#### Problem to work on:
Every single entry needs to appear again exactly as given.

#### Source data:
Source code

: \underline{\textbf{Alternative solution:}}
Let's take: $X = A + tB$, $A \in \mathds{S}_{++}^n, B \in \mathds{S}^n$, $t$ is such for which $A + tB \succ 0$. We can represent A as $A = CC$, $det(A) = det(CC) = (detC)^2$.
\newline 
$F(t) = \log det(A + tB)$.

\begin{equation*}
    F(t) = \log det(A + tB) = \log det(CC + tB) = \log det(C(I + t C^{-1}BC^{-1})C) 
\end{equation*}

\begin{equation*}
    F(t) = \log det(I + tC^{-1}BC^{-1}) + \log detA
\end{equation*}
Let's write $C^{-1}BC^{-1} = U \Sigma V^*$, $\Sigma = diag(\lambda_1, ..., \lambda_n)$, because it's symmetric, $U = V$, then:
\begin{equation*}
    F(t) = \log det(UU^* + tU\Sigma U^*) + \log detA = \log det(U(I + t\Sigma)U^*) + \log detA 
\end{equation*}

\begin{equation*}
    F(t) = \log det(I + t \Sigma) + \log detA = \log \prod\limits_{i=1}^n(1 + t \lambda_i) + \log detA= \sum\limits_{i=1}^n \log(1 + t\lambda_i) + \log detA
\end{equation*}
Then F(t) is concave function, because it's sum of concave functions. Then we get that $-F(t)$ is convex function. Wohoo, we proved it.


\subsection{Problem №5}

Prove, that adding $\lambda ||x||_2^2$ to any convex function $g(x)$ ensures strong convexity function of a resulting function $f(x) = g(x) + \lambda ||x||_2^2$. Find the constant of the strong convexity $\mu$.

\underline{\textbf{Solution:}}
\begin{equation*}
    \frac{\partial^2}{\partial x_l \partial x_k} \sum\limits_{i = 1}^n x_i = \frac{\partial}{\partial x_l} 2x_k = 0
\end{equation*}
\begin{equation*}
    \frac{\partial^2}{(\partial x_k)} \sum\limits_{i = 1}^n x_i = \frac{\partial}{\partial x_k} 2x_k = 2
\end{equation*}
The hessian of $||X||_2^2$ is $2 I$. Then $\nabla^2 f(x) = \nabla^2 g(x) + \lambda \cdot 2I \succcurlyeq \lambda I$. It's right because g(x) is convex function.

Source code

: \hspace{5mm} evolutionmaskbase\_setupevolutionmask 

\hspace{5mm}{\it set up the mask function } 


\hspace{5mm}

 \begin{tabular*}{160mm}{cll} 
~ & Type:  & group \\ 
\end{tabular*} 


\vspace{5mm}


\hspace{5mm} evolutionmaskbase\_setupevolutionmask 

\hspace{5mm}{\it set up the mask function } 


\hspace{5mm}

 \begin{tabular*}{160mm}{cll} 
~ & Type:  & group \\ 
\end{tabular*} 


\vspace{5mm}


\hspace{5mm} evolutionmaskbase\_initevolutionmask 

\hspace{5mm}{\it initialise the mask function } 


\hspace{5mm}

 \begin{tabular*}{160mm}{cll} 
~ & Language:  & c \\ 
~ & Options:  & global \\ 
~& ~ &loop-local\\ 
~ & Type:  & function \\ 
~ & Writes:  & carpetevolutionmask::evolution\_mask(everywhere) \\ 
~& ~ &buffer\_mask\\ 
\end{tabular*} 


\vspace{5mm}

#### Reply to the task:
Source code

: \underline{\textbf{Alternative solution:}}
Let's take: $X = A + tB$, $A \in \mathds{S}_{++}^n, B \in \mathds{S}^n$, $t$ is such for which $A + tB \succ 0$. We can represent A as $A = CC$, $det(A) = det(CC) = (detC)^2$.
\newline 
$F(t) = \log det(A + tB)$.

\begin{equation*}
    F(t) = \log det(A + tB) = \log det(CC + tB) = \log det(C(I + t C^{-1}BC^{-1})C) 
\end{equation*}

\begin{equation*}
    F(t) = \log det(I + tC^{-1}BC^{-1}) + \log detA
\end{equation*}
Let's write $C^{-1}BC^{-1} = U \Sigma V^*$, $\Sigma = diag(\lambda_1, ..., \lambda_n)$, because it's symmetric, $U = V$, then:
\begin{equation*}
    F(t) = \log det(UU^* + tU\Sigma U^*) + \log detA = \log det(U(I + t\Sigma)U^*) + \log detA 
\end{equation*}

\begin{equation*}
    F(t) = \log det(I + t \Sigma) + \log detA = \log \prod\limits_{i=1}^n(1 + t \lambda_i) + \log detA= \sum\limits_{i=1}^n \log(1 + t\lambda_i) + \log detA
\end{equation*}
Then F(t) is concave function, because it's sum of concave functions. Then we get that $-F(t)$ is convex function. Wohoo, we proved it.


\subsection{Problem №5}

Prove, that adding $\lambda ||x||_2^2$ to any convex function $g(x)$ ensures strong convexity function of a resulting function $f(x) = g(x) + \lambda ||x||_2^2$. Find the constant of the strong convexity $\mu$.

\underline{\textbf{Solution:}}
\begin{equation*}
    \frac{\partial^2}{\partial x_l \partial x_k} \sum\limits_{i = 1}^n x_i = \frac{\partial}{\partial x_l} 2x_k = 0
\end{equation*}
\begin{equation*}
    \frac{\partial^2}{(\partial x_k)} \sum\limits_{i = 1}^n x_i = \frac{\partial}{\partial x_k} 2x_k = 2
\end{equation*}
The hessian of $||X||_2^2$ is $2 I$. Then $\nabla^2 f(x) = \nabla^2 g(x) + \lambda \cdot 2I \succcurlyeq \lambda I$. It's right because g(x) is convex function.

Source code

: \hspace{5mm} evolutionmaskbase\_setupevolutionmask 

\hspace{5mm}{\it set up the mask function } 


\hspace{5mm}

 \begin{tabular*}{160mm}{cll} 
~ & Type:  & group \\ 
\end{tabular*} 


\vspace{5mm}


\hspace{5mm} evolutionmaskbase\_setupevolutionmask 

\hspace{5mm}{\it set up the mask function } 


\hspace{5mm}

 \begin{tabular*}{160mm}{cll} 
~ & Type:  & group \\ 
\end{tabular*} 


\vspace{5mm}


\hspace{5mm} evolutionmaskbase\_initevolutionmask 

\hspace{5mm}{\it initialise the mask function } 


\hspace{5mm}

 \begin{tabular*}{160mm}{cll} 
~ & Language:  & c \\ 
~ & Options:  & global \\ 
~& ~ &loop-local\\ 
~ & Type:  & function \\ 
~ & Writes:  & carpetevolutionmask::evolution\_mask(everywhere) \\ 
~& ~ &buffer\_mask\\ 
\end{tabular*} 


\vspace{5mm}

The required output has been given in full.